The kit works in a similar manner to Pioneer’s “AppRadio” concept, where an iPhone that has a specific handler app is connected to the car-audio system and selected apps are exposed to the car-audio system’s touchscreen display and control surface.
But this unit implements it in the form of a “walk-up” hands-free kit that has the main unit temporarily mounted in the car and powered from the vehicle’s cigar lighter and connected to the auxiliary input of an existing car stereo.
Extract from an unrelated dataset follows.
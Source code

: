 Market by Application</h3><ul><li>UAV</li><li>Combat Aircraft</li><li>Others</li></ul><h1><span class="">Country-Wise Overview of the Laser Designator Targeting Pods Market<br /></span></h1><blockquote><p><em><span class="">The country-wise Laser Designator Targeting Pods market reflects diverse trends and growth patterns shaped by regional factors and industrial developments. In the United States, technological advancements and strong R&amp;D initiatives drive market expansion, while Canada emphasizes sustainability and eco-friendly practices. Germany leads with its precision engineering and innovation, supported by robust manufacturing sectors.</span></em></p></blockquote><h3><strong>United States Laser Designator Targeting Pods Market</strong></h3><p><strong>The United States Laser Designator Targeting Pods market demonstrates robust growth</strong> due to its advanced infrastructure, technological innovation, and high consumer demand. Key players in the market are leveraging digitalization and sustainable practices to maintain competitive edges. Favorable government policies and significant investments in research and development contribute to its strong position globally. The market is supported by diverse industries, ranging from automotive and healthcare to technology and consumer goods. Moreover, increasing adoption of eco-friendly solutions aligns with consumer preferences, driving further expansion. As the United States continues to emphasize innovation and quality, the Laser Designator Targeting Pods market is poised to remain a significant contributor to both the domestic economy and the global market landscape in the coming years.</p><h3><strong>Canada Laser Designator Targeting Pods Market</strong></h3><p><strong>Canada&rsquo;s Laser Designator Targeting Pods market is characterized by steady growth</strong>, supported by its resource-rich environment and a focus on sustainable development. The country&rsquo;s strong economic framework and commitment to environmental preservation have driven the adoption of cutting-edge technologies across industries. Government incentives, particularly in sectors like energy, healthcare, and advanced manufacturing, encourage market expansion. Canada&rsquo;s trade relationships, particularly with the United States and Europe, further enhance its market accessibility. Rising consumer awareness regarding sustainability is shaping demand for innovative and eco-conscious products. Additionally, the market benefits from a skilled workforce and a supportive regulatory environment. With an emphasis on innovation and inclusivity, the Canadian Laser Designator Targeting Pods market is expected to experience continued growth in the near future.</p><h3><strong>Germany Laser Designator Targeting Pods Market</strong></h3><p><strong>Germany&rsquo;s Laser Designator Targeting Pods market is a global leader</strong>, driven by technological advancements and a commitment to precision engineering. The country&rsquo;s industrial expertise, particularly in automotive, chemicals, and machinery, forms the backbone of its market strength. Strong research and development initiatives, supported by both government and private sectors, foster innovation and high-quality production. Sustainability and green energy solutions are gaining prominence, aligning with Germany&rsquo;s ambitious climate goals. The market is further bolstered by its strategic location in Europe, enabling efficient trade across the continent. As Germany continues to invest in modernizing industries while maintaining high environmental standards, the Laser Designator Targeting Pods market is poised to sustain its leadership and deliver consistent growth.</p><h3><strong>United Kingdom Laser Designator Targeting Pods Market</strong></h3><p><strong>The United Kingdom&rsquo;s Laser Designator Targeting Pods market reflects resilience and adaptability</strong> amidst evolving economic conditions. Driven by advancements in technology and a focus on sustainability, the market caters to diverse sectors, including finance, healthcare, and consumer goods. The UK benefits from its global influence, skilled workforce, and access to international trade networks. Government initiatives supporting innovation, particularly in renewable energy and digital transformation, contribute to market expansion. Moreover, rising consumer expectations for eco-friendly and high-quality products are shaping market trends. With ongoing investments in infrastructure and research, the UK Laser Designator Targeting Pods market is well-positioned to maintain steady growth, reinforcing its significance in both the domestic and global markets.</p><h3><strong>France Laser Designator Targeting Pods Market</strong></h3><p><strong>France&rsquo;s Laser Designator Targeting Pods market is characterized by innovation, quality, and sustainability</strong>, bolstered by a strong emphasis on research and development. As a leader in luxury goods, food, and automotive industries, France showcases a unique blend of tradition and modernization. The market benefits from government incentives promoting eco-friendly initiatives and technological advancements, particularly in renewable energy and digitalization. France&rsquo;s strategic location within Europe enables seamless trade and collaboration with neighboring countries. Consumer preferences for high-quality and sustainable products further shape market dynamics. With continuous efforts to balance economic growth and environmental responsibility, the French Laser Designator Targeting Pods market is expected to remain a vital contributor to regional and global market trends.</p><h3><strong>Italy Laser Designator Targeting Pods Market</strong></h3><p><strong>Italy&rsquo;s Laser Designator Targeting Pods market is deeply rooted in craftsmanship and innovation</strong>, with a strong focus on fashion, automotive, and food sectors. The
There are a few questions that need to be answered concerning these car-audio setups. One is why the device doesn’t support a Bluetooth device class or application to permit this kind of “remoting” of specific applications held on a platform smartphone, such as Internet-audio, navigation and traffic-information apps from an external control surface. This may help with people who may not want to bother cabling up the smartphone to this device.
Of course there is already a standard available to the market for this kind of remote control of smartphones from a dashboard-based control surface. This is in the form of MirrorLink, valued by an increasing number of other vehicle infotainment companies operating in the OEM and aftermarket space, and Samsung is running with this standard in their latest Galaxy S III smartphone.
But Clarion and Pioneer may prefer having these devices work as a discrete user interface to the apps themselves and the data they expose rather than the phone as a device. This may provide the ability for the device manufacturers like them to have greater control over what apps appear on these devices.
If the direct-app-link approach is preferred for vehicle-smartphone integration rather than the “terminal” approach offered by MirrorLink, the industry could work on a standard for facilitating this kind of link.